### Data for this task

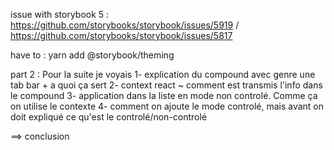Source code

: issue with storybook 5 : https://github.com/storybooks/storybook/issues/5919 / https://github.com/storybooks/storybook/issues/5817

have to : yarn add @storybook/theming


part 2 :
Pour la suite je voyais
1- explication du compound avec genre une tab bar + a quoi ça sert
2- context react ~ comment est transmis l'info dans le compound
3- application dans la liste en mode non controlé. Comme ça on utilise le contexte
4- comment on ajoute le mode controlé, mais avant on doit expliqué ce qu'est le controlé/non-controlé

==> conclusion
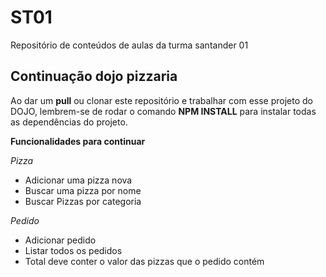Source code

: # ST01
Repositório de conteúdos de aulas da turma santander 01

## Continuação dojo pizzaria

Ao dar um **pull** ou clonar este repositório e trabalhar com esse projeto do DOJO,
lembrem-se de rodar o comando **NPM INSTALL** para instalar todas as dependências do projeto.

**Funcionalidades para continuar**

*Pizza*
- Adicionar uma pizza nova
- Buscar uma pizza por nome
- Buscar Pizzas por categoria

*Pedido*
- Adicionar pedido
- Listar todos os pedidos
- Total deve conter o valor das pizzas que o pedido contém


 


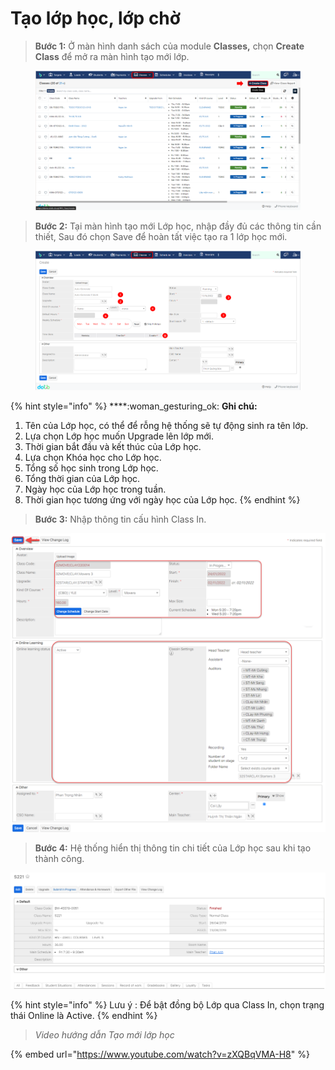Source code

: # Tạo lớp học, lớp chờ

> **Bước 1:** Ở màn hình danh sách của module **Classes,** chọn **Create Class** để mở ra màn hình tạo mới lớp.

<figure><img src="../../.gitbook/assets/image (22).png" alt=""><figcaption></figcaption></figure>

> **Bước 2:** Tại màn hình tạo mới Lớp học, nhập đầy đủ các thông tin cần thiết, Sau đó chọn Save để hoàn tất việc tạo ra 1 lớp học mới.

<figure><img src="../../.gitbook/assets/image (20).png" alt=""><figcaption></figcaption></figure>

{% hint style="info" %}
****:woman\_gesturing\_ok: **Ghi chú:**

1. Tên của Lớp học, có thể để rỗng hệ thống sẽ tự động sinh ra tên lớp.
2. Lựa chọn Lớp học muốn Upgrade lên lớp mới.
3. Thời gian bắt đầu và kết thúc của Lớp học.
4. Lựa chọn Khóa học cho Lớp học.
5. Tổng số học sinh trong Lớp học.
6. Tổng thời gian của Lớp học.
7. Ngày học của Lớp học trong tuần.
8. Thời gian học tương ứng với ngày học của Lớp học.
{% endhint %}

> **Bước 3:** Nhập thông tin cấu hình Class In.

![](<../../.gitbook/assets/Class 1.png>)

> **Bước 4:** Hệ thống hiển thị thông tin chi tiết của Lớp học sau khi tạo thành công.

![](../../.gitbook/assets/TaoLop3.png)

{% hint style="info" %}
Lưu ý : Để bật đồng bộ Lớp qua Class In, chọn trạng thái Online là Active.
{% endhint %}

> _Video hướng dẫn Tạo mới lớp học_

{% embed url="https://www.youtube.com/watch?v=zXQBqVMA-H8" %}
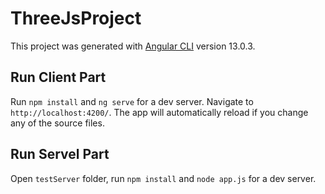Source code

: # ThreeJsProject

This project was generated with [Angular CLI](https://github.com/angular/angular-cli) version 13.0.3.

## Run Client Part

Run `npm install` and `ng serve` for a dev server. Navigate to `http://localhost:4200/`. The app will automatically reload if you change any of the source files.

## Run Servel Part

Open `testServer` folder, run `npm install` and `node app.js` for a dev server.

### To do
Without the pictures, copy the entries from their first line through the line containing "3- application dans", and only those lines.

### Task answer
Source code

: issue with storybook 5 : https://github.com/storybooks/storybook/issues/5919 / https://github.com/storybooks/storybook/issues/5817

have to : yarn add @storybook/theming


part 2 :
Pour la suite je voyais
1- explication du compound avec genre une tab bar + a quoi ça sert
2- context react ~ comment est transmis l'info dans le compound
3- application dans la liste en mode non controlé. Comme ça on utilise le contexte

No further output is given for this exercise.